Development of Townships, Housing, Built-up infrastructure and Construction Development projects

FDI up to 100% under the automatic route in townships, housing, built-up infrastructure and construction-development projects (which would include, but not be restricted to, housing, commercial premises, hotels, resorts, hospitals, educational institutions, recreational facilities, city and regional level infrastructure) is allowed subject to the following guidelines (para 5.23.1):

Minimum area to be developed under each project would be as under:

      (i)   In case of development of serviced housing plots, a minimum land area of 10 hectares;

     (ii)   In case of construction-development projects, a minimum built-up area of 50,000 sq.mts;

    (iii)   In case of a combination project, any one of the above two conditions would suffice.

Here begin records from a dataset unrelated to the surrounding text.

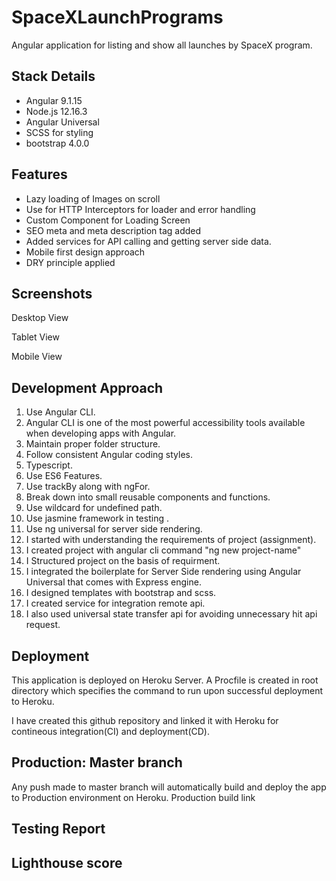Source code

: # SpaceXLaunchPrograms

Angular application for listing and show all launches by SpaceX program.

## Stack Details
 - Angular 9.1.15 
 - Node.js 12.16.3
 - Angular Universal 
 - SCSS for styling 
 - bootstrap 4.0.0

## Features
 - Lazy loading of Images on scroll
 - Use for HTTP Interceptors for loader and error handling
 - Custom Component for Loading Screen
 - SEO meta and meta description tag added
 - Added services for API calling and getting server side data.
 - Mobile first design approach
 - DRY principle applied


## Screenshots

Desktop View

Tablet View

Mobile View

## Development Approach
1. Use Angular CLI.
2. Angular CLI is one of the most powerful accessibility tools available when developing apps with Angular.
3. Maintain proper folder structure.
4. Follow consistent Angular coding styles.
5. Typescript.
6. Use ES6 Features.
7. Use trackBy along with ngFor.
8. Break down into small reusable components and functions.
9. Use wildcard for undefined path.
10. Use jasmine framework in testing .
11. Use ng universal for server side rendering.
12. I started with understanding the requirements of project (assignment).
13. I created project with angular cli command "ng new project-name"
14. I Structured project on the basis of requirment.
15. I integrated the boilerplate for Server Side rendering using Angular Universal that comes with Express engine.
16. I designed templates with bootstrap and scss.
17. I created service for integration remote api.
18. I also used universal state transfer api for avoiding unnecessary hit api request.

## Deployment
This application is deployed on Heroku Server. A Procfile is created in root directory which specifies the command to run upon successful deployment to Heroku.

I have created this github repository and linked it with Heroku for contineous integration(CI) and deployment(CD).

## Production: Master branch
Any push made to master branch will automatically build and deploy the app to Production environment on Heroku. Production build link

## Testing Report

## Lighthouse score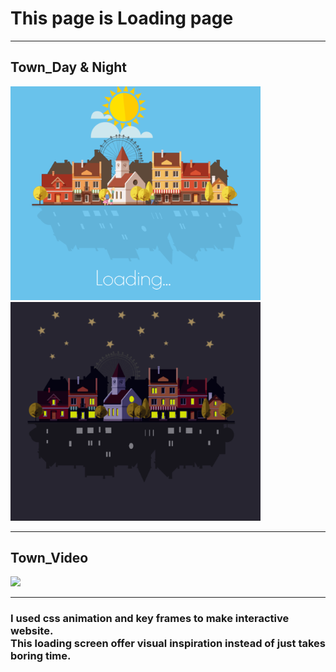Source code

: # This page is Loading page
----
## Town_Day & Night
<img src="img/town1.png" width="400"/><img src="img/town2.png" width="400"/>

---
## Town_Video
<img src="gif/town.gif" >

---
<h3> I used css animation and key frames to make interactive website.<br>This loading screen offer visual inspiration instead of just takes boring time.</h3>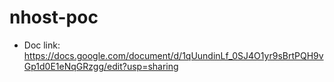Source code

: # nhost-poc

- Doc link: https://docs.google.com/document/d/1qUundinLf_0SJ4O1yr9sBrtPQH9vGp1d0E1eNqGRzgg/edit?usp=sharing
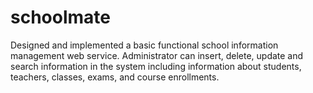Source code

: # schoolmate
Designed and implemented a basic functional school information management web service. Administrator can insert, delete, update and search information in the system including information about students, teachers, classes, exams, and course enrollments.

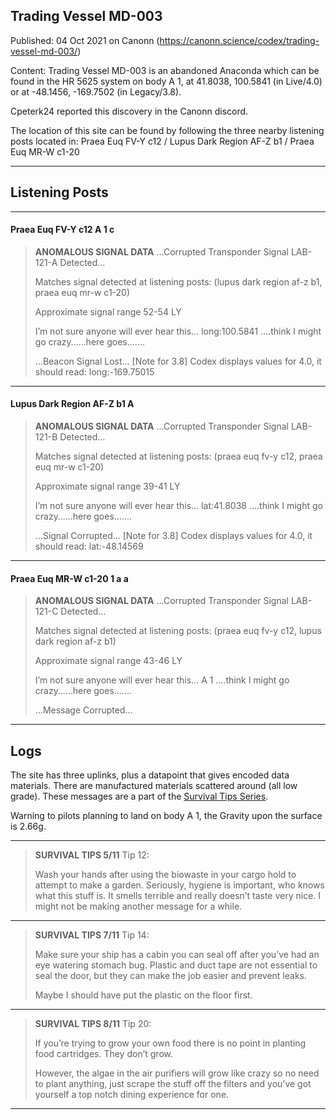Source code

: ## Trading Vessel MD-003

Published: 04 Oct 2021 on Canonn (https://canonn.science/codex/trading-vessel-md-003/)

Content: Trading Vessel MD-003 is an abandoned Anaconda which can be found in the HR 5625 system on body A 1, at 41.8038, 100.5841 (in Live/4.0) or at -48.1456, -169.7502 (in Legacy/3.8).

Cpeterk24 reported this discovery in the Canonn discord.

The location of this site can be found by following the three nearby listening posts located in:
Praea Euq FV-Y c12 / Lupus Dark Region AF-Z b1 / Praea Euq MR-W c1-20

* * *

## Listening Posts

* * *

#### Praea Euq FV-Y c12 A 1 c

> 
> **ANOMALOUS SIGNAL DATA**
> …Corrupted Transponder Signal LAB-121-A Detected…
> 
> Matches signal detected at listening posts: (lupus dark region af-z b1, praea euq mr-w c1-20)
> 
> Approximate signal range 52-54 LY
> 
> I’m not sure anyone will ever hear this… long:100.5841 ….think I might go crazy……here goes…….
> 
> …Beacon Signal Lost…
> [Note for 3.8] Codex displays values for 4.0, it should read: long:-169.75015

* * *

#### Lupus Dark Region AF-Z b1 A

> 
> **ANOMALOUS SIGNAL DATA**
> …Corrupted Transponder Signal LAB-121-B Detected…
> 
> Matches signal detected at listening posts: (praea euq fv-y c12, praea euq mr-w c1-20)
> 
> Approximate signal range 39-41 LY
> 
> I’m not sure anyone will ever hear this… lat:41.8038 ….think I might go crazy……here goes…….
> 
> …Signal Corrupted…
> [Note for 3.8] Codex displays values for 4.0, it should read: lat:-48.14569

* * *

#### Praea Euq MR-W c1-20 1 a a

> 
> **ANOMALOUS SIGNAL DATA**
> …Corrupted Transponder Signal LAB-121-C Detected…
> 
> Matches signal detected at listening posts: (praea euq fv-y c12, lupus dark region af-z b1)
> 
> Approximate signal range 43-46 LY
> 
> I’m not sure anyone will ever hear this… A 1 ….think I might go crazy……here goes…….
> 
> …Message Corrupted…

* * *

## Logs

The site has three uplinks, plus a datapoint that gives encoded data materials. There are manufactured materials scattered around (all low grade). These messages are a part of the [Survival Tips Series](https://canonn.science/codex/survival-tips-series/).

Warning to pilots planning to land on body A 1, the Gravity upon the surface is 2.66g.

* * *

> 
> **SURVIVAL TIPS 5/11**
> Tip 12:
> 
> Wash your hands after using the biowaste in your cargo hold to attempt to make a garden. Seriously, hygiene is important, who knows what this stuff is. It smells terrible and really doesn’t taste very nice. I might not be making another message for a while.

* * *

> 
> **SURVIVAL TIPS 7/11**
> Tip 14:
> 
> Make sure your ship has a cabin you can seal off after you’ve had an eye watering stomach bug. Plastic and duct tape are not essential to seal the door, but they can make the job easier and prevent leaks.
> 
> Maybe I should have put the plastic on the floor first.

* * *

> 
> **SURVIVAL TIPS 8/11**
> Tip 20:
> 
> If you’re trying to grow your own food there is no point in planting food cartridges. They don’t grow.
> 
> However, the algae in the air purifiers will grow like crazy so no need to plant anything, just scrape the stuff off the filters and you’ve got yourself a top notch dining experience for one.

* * *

The investment would further be subject to the following conditions (para 5.23.2):

      (i)   Minimum capitalization of US$10 million for wholly owned subsidiaries and US$ 5 million for joint ventures with Indian partners. The funds would have to be brought in within six months of commencement of business of the Company.

     (ii)   Original investment cannot be repatriated before a period of three years from completion of minimum capitalization. However, the investor may be permitted to exit earlier with prior approval of the Government through the FIPB.

Clarification of the terms ‘original investment’ and ‘lock-in period’ in case of minimum capitalization of construction development projects {Para 5.2.13.2(3)}: It has been clarified that the term “Original investment” means the entire amount brought in as FDI. It has further been clarified that the lock-in-period of three years will be applied from the date of receipt of each installment/tranche of FDI or from the date of completion of minimum capitalization, whichever is later. This was necessary as a number of queries had been received in regard to the coverage of these terms. (Circular 2 of 2010 as on September 30, 2010).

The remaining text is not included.